1.To define chronic subdural hematoma and discuss updates on its pathophysiology

 

2. To elucidate the current recommendations in the management of chronic subdural hematoma

 

3. To demonstrate representative cases and their management and outcomes

 

4. To discuss updates and recent literature regarding CSDH and how they can be applied in clinical practice

 

 

The Centralization Conundrum - The Challenges of Breast Surgery in Rural Practice

Presented in the: Rural Surgery: Applications and Adaptations for Your Practice

 

Lee Trombetta, MD, General Surgeon, Gundersen Medical Center, La Crosse, WI, Winona, MN

 

Review of barriers to conducting breast surgery in rural hospitals. Centralization of breast resources to regional referral centers has made it increasing difficult for general surgeons to offer breast surgery. These resources include breast imaging (Mammography and MRI), medical oncology, radiation oncology, pathology, and plastic surgery. There are significant advantages to providing breast surgery in rural hospitals. With creative collaboration, these barriers can be overcome to great benefit of rural populations.

 

 

Rectal Prolapse: Help! My rectum is falling out.
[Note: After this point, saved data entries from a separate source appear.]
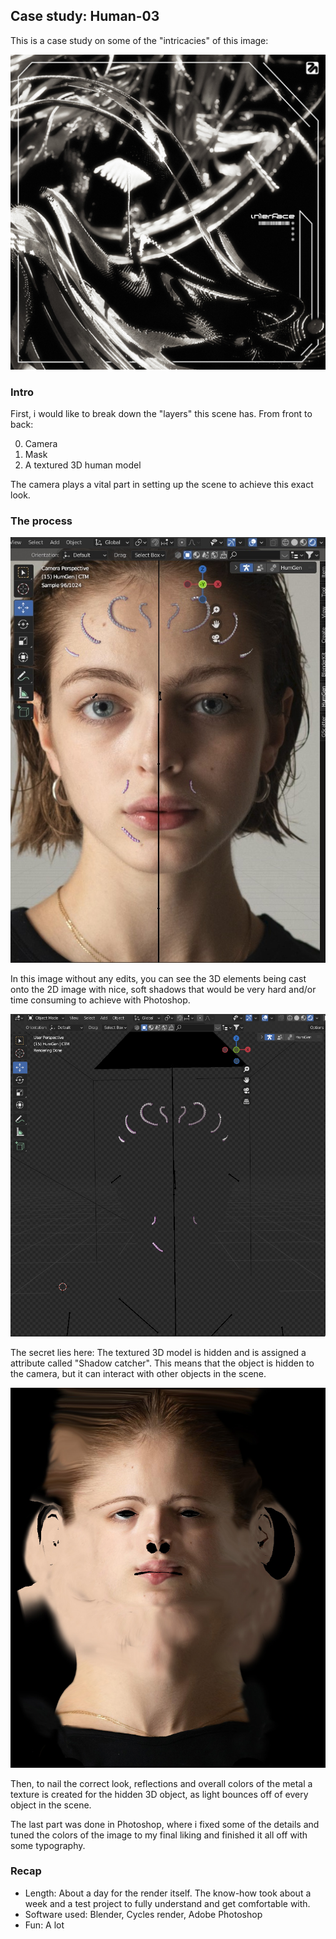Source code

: ## Case study: Human-03

This is a case study on some of the "intricacies" of this image:

![Headshot of a VOGUE Magazine model with a metallic spiky mask on their face](images/featured.jpg)

### Intro

First, i would like to break down the "layers" this scene has.
From front to back:

<ol start="0">
  <li>Camera</li>
  <li>Mask</li>
  <li>A textured 3D human model</li>
</ol>

The camera plays a vital part in setting up the scene to achieve this exact look.

### The process

![Work in progress screenshot of the model image.](images/wip2.jpeg)

In this image without any edits, you can see the 3D elements being cast onto the 2D image with nice, soft shadows that would be very hard and/or time consuming to achieve with Photoshop.

![Work in progress screenshot of the model image.](images/wip1.png)

The secret lies here: The textured 3D model is hidden and is assigned a attribute called "Shadow catcher". This means that the object is hidden to the camera, but it can interact with other objects in the scene.

![Work in progress screenshot of the model image.](images/wip3.jpg)

Then, to nail the correct look, reflections and overall colors of the metal a texture is created for the hidden 3D object, as light bounces off of every object in the scene.

The last part was done in Photoshop, where i fixed some of the details and tuned the colors of the image to my final liking and finished it all off with some typography.

### Recap

- Length: About a day for the render itself. The know-how took about a week and a test project to fully understand and get comfortable with.
- Software used: Blender, Cycles render, Adobe Photoshop
- Fun: A lot
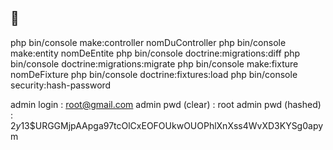 ## 🦕

php bin/console make:controller nomDuController
php bin/console make:entity nomDeEntite
php bin/console doctrine:migrations:diff
php bin/console doctrine:migrations:migrate
php bin/console make:fixture nomDeFixture
php bin/console doctrine:fixtures:load
php bin/console security:hash-password

admin login         : root@gmail.com
admin pwd (clear)   : root
admin pwd (hashed)  : $2y$13$URGGMjpAApga97tcOlCxEOFOUkwOUOPhlXnXss4WvXD3KYSg0apym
Presented in the: Colorectal Emergencies

 

Nsikak Umoh, MD, Colon and Rectal Surgeon, The Woodlands Colon and Rectal Associates, Shenandoah, TX

 

It will focus on diagnosis and surgical management of rectal prolapse. It is a common problem faced by both general surgeons and colorectal surgeons. How to diagnose rectal prolapse, knowledge on important investigations and available management options.

 

 

Anterior Lumbar Spine Exposures

Presented in the: AANOS Annual Scientific Meeting: Neurological and Orthopaedic Surgery Part 1

 

Jon-Cecil Walkes, MD, Chief CV Surgery, St Joseph Medical Center, Houston, TX

 

Approaches to vascular control when doing anterior spinal surgery. Techniques to minimize risks of bleeding and optimize visualization of the thoracic and lumbar spine

 

 

The Power of the Pivot

Presented in the: Women in Surgery Panel Discussion

 

Jennifer Whittington, MD, PhD, General Surgery, Surgical Oncology, Mount Sinai/Elmhurst Hospital Center, New York, NY

 

Although medical school classes are graduating classes of greater than 50% women and surgical residencies are graduating more female trainees, there remains a paucity of women in surgical leadership roles. Limitations for these types are leadership positions are even further limited for women who maintain family responsibilities outside of their work. Often, women in surgery must think outside of the box and make pivotal career decisions to obtain leadership roles. Our panel discussion will include detailed discussion on contract negotiations, networking, and finding a seat at the leadership table.

 

 

Postsurgical Outcomes with Interspinous Spacers in Lumbar Spinal Stenosis: Clinical Outcomes and Complications

Presented in the: AANOS Annual Scientific Meeting: Neurological and Orthopaedic Surgery Part 2

 

Mohan YS, MD, Neurosurgeon, Garden City Hospital, Garden City, MI

 

Introduction:

Lumbar spinal stenosis represents one of the most frequent  lumbar pathologies. Multiple management strategies include conservative and surgical options. In the last group of procedures, open and minimally invasive technique do exist to adequately manage these patients. We present a surgical cohort of 50 patients with the use of the interspinous spacers placement along with posterior lumbar decompression and posterolateral fusion.

 

Material methods:

Fifty patients with diagnosis of spinal stenosis were collected for a retrospective analysis of prospectively collected data. Variables included age, gender, comorbidities, BMI, symptom presentation, length of symptoms, surgical complications, EBL, preop VAS (Visual Analogue Scale), 3 and 12-month VAS.

 

Results:

Preliminary results showed 50 individuals with varying ages of presentation with long standing claudication symptoms of 2 years approximately. Most patients had an adequate clinical improvement in clinical symptoms/pain  and activities of daily living.

 

Conclusions:

Properly selected patients with lumbar stenosis can safely be treated with a minimally invasive placement of interspinous spacers along with decompression and posterolateral fusion.

 

 

This information above was published with limited editing. ICSUS and AANOS are not responsible for any inaccuracy or incorrect information.